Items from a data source
——
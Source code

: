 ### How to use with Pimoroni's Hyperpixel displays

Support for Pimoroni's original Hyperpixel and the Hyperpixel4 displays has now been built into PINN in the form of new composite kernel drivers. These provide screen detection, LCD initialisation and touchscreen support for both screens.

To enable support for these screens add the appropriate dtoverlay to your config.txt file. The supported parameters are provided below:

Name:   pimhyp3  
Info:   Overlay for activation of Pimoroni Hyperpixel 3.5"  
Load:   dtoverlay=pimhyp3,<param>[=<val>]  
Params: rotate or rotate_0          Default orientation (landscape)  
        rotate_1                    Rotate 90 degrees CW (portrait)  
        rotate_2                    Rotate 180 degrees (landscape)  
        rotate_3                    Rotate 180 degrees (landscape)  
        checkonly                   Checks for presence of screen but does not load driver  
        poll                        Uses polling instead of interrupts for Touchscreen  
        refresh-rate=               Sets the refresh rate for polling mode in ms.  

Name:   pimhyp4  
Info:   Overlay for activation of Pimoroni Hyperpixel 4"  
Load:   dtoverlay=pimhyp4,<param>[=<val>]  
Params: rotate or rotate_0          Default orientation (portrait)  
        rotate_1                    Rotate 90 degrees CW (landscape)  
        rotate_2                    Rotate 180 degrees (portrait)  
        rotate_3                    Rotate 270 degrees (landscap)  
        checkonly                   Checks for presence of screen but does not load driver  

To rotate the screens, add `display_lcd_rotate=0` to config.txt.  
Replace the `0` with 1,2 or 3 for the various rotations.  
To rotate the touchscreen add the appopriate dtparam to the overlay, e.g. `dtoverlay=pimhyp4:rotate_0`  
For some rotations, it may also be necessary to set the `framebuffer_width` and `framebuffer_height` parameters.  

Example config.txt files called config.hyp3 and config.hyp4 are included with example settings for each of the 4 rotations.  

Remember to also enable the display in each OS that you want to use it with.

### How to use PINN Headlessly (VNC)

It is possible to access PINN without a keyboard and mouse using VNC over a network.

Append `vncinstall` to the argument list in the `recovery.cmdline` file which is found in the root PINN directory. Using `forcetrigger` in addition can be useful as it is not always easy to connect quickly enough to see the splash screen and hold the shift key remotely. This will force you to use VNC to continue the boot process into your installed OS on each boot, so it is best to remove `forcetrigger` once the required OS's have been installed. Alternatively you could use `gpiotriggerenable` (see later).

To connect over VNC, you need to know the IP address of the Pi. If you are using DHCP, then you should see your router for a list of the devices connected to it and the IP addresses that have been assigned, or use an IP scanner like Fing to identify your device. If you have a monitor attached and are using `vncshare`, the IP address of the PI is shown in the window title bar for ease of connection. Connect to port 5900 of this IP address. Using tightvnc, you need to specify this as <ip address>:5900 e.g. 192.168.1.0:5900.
——
TASK DETAILS: Print, exactly as written, the first line of the records above and each line after it until the line with "Support for Pimoroni's", which is printed too.

RESPONSE FOR THIS EXERCISE:
Source code

: ### How to use with Pimoroni's Hyperpixel displays

Support for Pimoroni's original Hyperpixel and the Hyperpixel4 displays has now been built into PINN in the form of new composite kernel drivers. These provide screen detection, LCD initialisation and touchscreen support for both screens.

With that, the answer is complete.